Guaranteed hysterics for readers with strong stomachs

I LOVE LEMONADE

“Revenge is a drink best served cold,” reads the book’s ominous epigraph.

Quirky Turkey, who was tricked by Little Baa Baa into eating poo in Baa Baa Smart Sheep (2016), wants revenge. Billy the goat offers a glass of yellowish liquid (likely this won’t end well for someone). Little Baa Baa happens by, and after commenting on the heat of the day, Turkey offers Baa Baa a cool glass of lemonade. Little Baa Baa loves lemonade, especially fresh-squeezed lemonade. And this lemonade is free, according to Turkey, to turkeys—er, and sheep. Little Baa Baa is suspicious; it looks like pee.
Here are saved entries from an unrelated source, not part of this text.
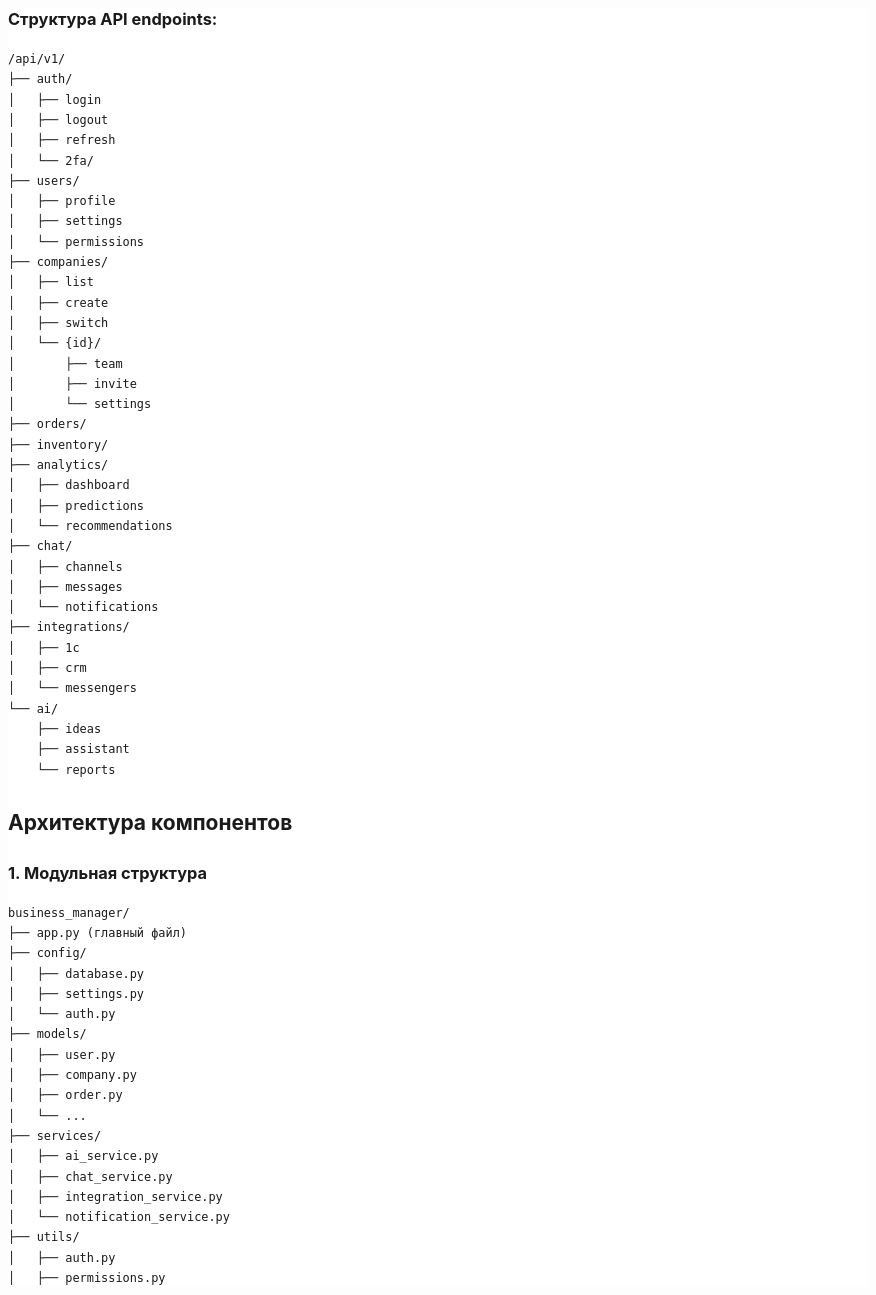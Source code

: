 ### Структура API endpoints:
```
/api/v1/
├── auth/
│   ├── login
│   ├── logout
│   ├── refresh
│   └── 2fa/
├── users/
│   ├── profile
│   ├── settings
│   └── permissions
├── companies/
│   ├── list
│   ├── create
│   ├── switch
│   └── {id}/
│       ├── team
│       ├── invite
│       └── settings
├── orders/
├── inventory/
├── analytics/
│   ├── dashboard
│   ├── predictions
│   └── recommendations
├── chat/
│   ├── channels
│   ├── messages
│   └── notifications
├── integrations/
│   ├── 1c
│   ├── crm
│   └── messengers
└── ai/
    ├── ideas
    ├── assistant
    └── reports
```

## Архитектура компонентов

### 1. Модульная структура
```
business_manager/
├── app.py (главный файл)
├── config/
│   ├── database.py
│   ├── settings.py
│   └── auth.py
├── models/
│   ├── user.py
│   ├── company.py
│   ├── order.py
│   └── ...
├── services/
│   ├── ai_service.py
│   ├── chat_service.py
│   ├── integration_service.py
│   └── notification_service.py
├── utils/
│   ├── auth.py
│   ├── permissions.py
```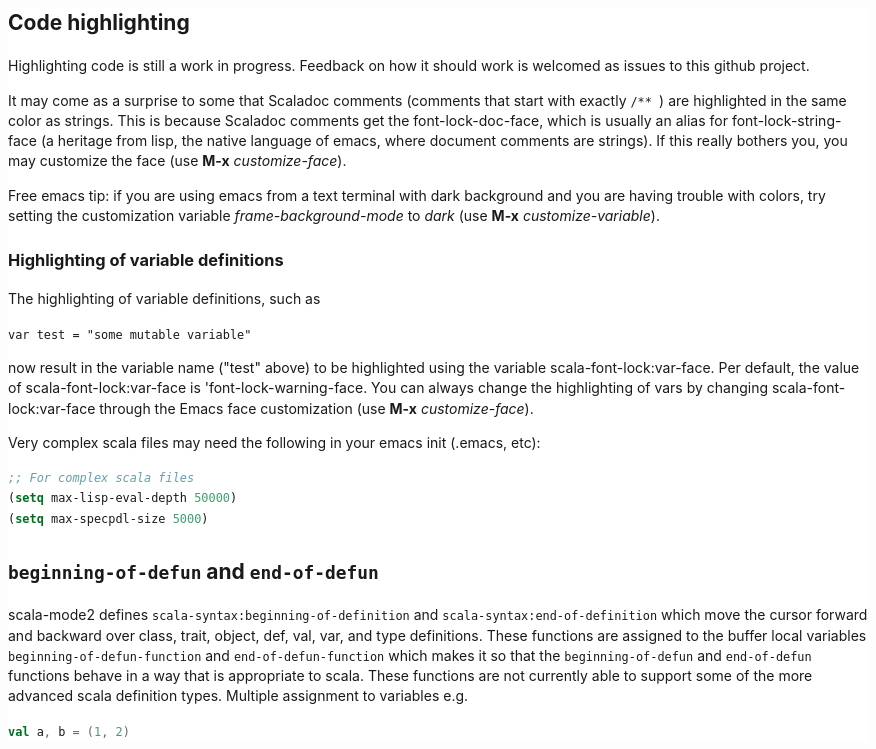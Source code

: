 ## Code highlighting

Highlighting code is still a work in progress. Feedback on how it
should work is welcomed as issues to this github project.

It may come as a surprise to some that Scaladoc comments (comments that
start with exactly `/** `) are highlighted in the same color as
strings. This is because Scaladoc comments get the font-lock-doc-face,
which is usually an alias for font-lock-string-face (a heritage from
lisp, the native language of emacs, where document comments are
strings). If this really bothers you, you may customize the face (use
**M-x** *customize-face*).

Free emacs tip: if you are using emacs from a text terminal with dark
background and you are having trouble with colors, try setting the
customization variable *frame-background-mode* to *dark* (use **M-x**
*customize-variable*).

### Highlighting of variable definitions
The highlighting of variable definitions, such as

```var test = "some mutable variable"```

now result in the variable name ("test" above) to be highlighted using the variable
scala-font-lock:var-face. Per default, the value of scala-font-lock:var-face
is 'font-lock-warning-face. You can always change the highlighting of vars
by changing scala-font-lock:var-face through the Emacs face customization
(use **M-x** *customize-face*).

Very complex scala files may need the following in your emacs init (.emacs, etc):

```lisp
;; For complex scala files
(setq max-lisp-eval-depth 50000)
(setq max-specpdl-size 5000)
```

## `beginning-of-defun` and `end-of-defun`

scala-mode2 defines `scala-syntax:beginning-of-definition` and
`scala-syntax:end-of-definition` which move the cursor forward and
backward over class, trait, object, def, val, var, and type definitions. These
functions are assigned to the buffer local variables
`beginning-of-defun-function` and `end-of-defun-function` which makes
it so that the `beginning-of-defun` and `end-of-defun` functions behave
in a way that is appropriate to scala. These functions are not currently able to
support some of the more advanced scala definition types.
Multiple assignment to variables e.g.

```scala
val a, b = (1, 2)
```
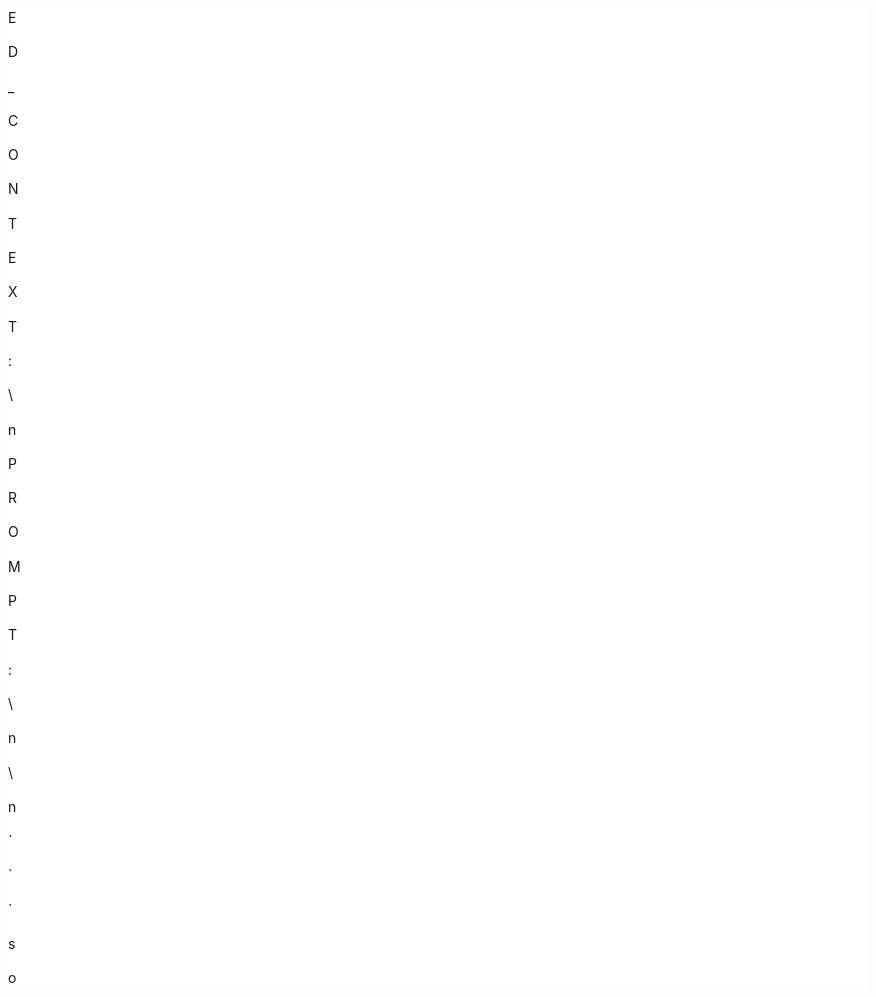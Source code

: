 E

D

_

C

O

N

T

E

X

T

:

 

\

n

 

P

R

O

M

P

T

:

 

\

n

\

n

 

`

`

`

 

s

o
As in the earlier book, the action is all in the fast-paced dialogue: “ ‘So you’re sure it’s lemonade?’ / ‘Yes, it’s lemonade.’ / ‘That’s fresh.’ / ‘And squeezed.’ / ‘And delicious.’ / ‘And free!’ / ‘To sheep.’ / ‘And turkeys!’ / ‘YOU’RE a turkey!’ / ‘I AM a turkey!’ / ‘Who likes lemonade?’ / ‘Who LOVES lemonade!’ / ‘Then…why don’t you help yourself?’ / ‘Don’t mind if I do!’ ” Poor Quirky Turkey, tricked again. Little Baa Baa offers a cookie in consolation (you don’t want to know). The Sommersets offer another tale of mischief told mostly in dialogue bubbles that is sure to make parents groan and …um…wee ones double over with laughter. Both the earth-toned, cartoon critters on slightly paler earth-toned solid backgrounds and precise sense of comedic pacing again bring Willems to mind.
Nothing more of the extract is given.